Last week, a lawsuit was filed by nationally-known class action attorneys Hagens Berman (representing plaintiff Christopher Moehrl of Minnesota) against the National Association of Realtors and the Big Four of the American real estate brokerage scene: Realogy, Home Services of America, RE/MAX and Keller Williams.
The suit alleges that “Because most buyer brokers will not show homes to their clients where the seller is offering a lower buyer broker commission, or will show homes with higher commission offers first, sellers are incentivized when making the required blanket, non-negotiable offer to procure the buyer brokers’ cooperation by offering a high commission. Absent this rule, buyer brokers would be paid by their clients and would compete to be retained by offering a lower commission.”
In other words, the suit claims that sellers are being illegally held up by being obliged to pay the buyer’s side commission as well as the seller’s side. The suit goes on to claim that this practice creates an anti-competitive atmosphere and thus violates antitrust law.
Does this suit have merit?
Although most agents in Manhattan are not National Association of Realtors members and belong to a non- MLS residential listing sharing system, our fundamental practice, that sellers pay the entire commission which is then split between the seller’s and buyer’s agents, remains the same. So, the real question for contemplation, the question lurking behind every question of supposed antitrust abuses, revolves around the issue of consumer harm.
Is the consumer actually injured by this practice?
The suit claims that the seller, by being obligated to offer buyer’s agents a commission, is not in a position to determine the overall commission he pays since he doesn’t want to lower his chances of attracting buyers’ agents and, by extension, their buyers. This argument fails to acknowledge a number of realities of the marketplace in 2019.
First and most importantly, buyers do their own searches.

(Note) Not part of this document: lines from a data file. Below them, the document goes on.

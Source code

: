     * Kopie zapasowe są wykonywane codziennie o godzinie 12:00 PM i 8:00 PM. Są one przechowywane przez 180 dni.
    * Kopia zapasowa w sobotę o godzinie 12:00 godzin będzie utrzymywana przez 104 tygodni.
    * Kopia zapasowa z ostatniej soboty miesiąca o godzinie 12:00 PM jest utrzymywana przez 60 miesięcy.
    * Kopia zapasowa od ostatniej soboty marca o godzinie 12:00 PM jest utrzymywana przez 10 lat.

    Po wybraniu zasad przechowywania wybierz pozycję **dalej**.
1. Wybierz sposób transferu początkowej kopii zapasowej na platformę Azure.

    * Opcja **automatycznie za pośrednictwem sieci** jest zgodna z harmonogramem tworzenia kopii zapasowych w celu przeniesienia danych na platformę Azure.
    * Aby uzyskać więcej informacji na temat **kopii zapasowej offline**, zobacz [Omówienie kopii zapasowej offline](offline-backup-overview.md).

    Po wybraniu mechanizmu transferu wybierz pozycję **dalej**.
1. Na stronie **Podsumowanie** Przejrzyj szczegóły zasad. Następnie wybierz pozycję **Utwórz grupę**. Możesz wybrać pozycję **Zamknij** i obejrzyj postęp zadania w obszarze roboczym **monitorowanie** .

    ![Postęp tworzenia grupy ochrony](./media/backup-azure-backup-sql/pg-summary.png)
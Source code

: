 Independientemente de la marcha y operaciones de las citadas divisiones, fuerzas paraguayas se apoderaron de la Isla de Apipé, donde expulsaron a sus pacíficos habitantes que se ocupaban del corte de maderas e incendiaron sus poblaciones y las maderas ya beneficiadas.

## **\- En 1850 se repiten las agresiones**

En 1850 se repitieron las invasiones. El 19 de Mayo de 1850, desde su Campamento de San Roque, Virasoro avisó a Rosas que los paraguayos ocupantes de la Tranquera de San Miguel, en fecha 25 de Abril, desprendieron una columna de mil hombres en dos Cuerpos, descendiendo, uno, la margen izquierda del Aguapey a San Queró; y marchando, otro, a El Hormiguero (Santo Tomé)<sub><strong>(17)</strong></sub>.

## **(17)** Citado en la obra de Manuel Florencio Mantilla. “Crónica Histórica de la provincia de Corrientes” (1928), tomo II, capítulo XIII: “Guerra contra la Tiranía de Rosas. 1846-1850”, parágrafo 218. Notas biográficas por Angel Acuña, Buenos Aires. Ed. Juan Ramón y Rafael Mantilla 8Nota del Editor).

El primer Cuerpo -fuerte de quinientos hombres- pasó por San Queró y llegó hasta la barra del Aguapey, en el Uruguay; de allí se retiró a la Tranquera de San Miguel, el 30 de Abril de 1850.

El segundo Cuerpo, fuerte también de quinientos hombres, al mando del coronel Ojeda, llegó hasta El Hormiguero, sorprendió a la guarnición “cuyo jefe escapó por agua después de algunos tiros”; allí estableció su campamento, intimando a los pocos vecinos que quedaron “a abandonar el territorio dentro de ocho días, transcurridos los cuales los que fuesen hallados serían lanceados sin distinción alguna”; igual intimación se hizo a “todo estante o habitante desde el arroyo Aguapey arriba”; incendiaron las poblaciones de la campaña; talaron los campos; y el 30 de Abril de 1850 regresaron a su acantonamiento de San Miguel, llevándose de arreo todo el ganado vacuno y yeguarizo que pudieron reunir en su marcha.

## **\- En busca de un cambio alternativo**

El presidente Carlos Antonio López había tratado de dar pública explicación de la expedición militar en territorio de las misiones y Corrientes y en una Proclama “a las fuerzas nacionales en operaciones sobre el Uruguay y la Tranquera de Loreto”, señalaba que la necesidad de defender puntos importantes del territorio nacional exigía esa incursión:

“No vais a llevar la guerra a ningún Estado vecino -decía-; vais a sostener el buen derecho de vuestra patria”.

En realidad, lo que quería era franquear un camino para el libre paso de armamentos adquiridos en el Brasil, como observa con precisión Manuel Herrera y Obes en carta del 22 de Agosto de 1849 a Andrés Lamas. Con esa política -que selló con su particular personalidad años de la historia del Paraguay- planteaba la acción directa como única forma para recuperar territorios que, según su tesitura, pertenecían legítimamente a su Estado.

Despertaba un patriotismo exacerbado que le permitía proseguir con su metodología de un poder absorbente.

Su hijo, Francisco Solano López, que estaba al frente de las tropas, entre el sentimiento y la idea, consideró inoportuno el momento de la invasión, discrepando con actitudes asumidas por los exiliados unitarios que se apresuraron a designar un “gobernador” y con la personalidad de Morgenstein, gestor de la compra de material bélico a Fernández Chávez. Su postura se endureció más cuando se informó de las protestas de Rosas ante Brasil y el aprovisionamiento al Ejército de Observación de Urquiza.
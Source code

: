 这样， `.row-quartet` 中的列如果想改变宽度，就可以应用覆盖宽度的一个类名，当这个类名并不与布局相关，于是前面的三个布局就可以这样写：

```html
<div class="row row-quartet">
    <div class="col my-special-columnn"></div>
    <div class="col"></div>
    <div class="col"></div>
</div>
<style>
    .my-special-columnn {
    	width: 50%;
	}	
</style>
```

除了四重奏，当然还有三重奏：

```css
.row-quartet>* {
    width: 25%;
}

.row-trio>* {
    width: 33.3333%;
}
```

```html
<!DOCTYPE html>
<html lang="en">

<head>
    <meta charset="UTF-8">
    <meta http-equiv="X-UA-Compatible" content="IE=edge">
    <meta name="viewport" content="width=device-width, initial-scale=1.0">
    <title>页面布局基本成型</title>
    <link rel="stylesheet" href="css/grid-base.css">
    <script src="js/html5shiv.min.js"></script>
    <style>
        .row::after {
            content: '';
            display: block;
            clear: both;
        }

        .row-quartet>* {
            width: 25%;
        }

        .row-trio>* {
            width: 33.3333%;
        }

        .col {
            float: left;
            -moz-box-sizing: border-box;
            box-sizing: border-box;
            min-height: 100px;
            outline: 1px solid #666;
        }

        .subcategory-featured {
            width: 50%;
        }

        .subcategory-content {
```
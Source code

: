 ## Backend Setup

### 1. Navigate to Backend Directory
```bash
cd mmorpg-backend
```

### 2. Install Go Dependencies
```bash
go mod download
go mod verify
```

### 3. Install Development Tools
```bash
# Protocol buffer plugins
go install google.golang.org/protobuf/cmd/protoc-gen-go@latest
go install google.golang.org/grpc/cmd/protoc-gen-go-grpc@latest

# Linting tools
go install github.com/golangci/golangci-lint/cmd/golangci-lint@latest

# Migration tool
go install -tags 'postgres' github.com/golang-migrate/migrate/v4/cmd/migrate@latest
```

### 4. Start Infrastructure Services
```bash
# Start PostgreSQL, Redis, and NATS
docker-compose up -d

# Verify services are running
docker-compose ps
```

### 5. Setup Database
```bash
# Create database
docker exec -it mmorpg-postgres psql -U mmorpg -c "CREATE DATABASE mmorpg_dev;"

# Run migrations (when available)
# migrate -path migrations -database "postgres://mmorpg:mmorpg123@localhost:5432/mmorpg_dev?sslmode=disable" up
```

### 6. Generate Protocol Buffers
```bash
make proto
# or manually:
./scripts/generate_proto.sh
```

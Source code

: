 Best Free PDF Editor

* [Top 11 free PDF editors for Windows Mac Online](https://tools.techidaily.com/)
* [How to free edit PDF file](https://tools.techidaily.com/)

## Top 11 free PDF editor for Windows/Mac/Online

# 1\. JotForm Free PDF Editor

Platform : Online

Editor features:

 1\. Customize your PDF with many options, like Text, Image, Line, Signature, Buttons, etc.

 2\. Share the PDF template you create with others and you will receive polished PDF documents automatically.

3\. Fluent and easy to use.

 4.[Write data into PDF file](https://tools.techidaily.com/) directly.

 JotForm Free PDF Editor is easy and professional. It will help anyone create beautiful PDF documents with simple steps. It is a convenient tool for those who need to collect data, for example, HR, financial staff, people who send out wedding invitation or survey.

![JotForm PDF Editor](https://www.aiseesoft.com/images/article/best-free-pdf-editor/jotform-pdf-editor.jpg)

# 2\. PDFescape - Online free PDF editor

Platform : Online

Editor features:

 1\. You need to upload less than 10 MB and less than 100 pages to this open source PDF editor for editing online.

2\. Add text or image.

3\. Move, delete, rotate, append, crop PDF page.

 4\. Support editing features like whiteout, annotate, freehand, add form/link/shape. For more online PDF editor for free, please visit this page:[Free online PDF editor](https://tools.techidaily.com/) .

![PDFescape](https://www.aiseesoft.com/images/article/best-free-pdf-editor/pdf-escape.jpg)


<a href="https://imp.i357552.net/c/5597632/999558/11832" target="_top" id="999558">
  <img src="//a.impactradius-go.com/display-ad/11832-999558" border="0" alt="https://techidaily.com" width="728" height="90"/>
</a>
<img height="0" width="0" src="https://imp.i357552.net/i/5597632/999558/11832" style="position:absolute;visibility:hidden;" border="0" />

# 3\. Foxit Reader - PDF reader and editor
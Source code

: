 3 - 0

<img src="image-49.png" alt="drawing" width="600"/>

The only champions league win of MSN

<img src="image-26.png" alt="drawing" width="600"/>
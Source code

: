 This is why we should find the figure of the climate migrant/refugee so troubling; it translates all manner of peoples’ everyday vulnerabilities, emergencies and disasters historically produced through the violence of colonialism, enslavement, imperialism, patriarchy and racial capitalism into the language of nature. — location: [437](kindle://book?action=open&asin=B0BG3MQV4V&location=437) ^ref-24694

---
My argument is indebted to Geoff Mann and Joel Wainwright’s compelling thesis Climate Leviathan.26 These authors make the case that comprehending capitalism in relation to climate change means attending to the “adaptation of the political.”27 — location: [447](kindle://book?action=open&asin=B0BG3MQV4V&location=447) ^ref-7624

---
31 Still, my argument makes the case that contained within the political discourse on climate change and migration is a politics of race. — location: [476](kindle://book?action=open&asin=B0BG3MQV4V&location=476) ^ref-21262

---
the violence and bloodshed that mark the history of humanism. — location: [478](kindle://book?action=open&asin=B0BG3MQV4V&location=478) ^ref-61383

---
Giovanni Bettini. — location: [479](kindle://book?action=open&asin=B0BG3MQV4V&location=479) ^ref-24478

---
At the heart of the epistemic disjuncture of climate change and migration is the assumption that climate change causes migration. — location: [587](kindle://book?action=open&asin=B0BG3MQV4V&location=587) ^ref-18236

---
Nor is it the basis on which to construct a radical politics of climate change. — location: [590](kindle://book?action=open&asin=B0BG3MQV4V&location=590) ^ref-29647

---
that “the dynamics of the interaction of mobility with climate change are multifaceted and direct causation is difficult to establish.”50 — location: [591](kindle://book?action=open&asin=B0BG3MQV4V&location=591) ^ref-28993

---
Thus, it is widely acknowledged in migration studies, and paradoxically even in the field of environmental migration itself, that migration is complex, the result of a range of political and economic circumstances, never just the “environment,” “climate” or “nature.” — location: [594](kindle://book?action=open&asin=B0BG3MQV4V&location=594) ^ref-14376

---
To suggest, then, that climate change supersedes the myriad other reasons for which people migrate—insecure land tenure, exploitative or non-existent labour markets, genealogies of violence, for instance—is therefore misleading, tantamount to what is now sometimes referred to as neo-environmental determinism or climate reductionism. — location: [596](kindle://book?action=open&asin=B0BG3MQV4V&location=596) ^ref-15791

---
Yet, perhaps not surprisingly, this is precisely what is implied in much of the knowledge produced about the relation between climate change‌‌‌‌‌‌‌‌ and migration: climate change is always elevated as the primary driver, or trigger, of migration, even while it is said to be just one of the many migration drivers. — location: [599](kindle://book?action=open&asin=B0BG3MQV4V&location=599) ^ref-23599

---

In my experience, the buyer’s agent who refuses to show a property because it offers a lower commission is likely to lose both the buyer and any future referrals that buyer might have generated. This implies that buyer’s agents feel motivated more so by high commissions than by satisfying their client’s needs. In this era of absolute transparency in listings, woe betide the agent who deploys such a strategy. Not only are the vast majority of agents more ethical than that, it’s also a losing strategy.
Second, the transfer of the obligation to pay the buyer’s agents from seller to buyer doesn’t necessarily put more money into the seller’s pocket. Perhaps even the opposite.
The buyers, newly conscious of the amount they are paying their agent (whatever the commission rate) will lower the amount of their initial offer to reflect this new obligation. The money which pays both the seller and the brokers is all coming from the buyer anyway and checks for the commissions are almost always cut from the proceeds.
It’s actually always the buyer who is paying both commissions, but the deals are structured, so it doesn’t feel that way to buyers. Once it DOES feel that way to them, they may bid differently, and not to the seller’s ultimate benefit.
While I think the suit is unlikely to succeed in its present form, the assumption being made already by many reporters and pundits that this would be a disaster for agents seems fallacious to me. If the structure of deals changes to allow each side to hire its own representation, it will cause some chaos in the industry for a while as buyers and sellers get up to speed.
New buyer’s agent agreements will need to be drafted, and new norms will be created. Perhaps more buyers will choose not to have an agent once they have to commit to paying them, but most will continue to want representation.
No matter which way the suit is resolved, the market will, as it always does, sort it out.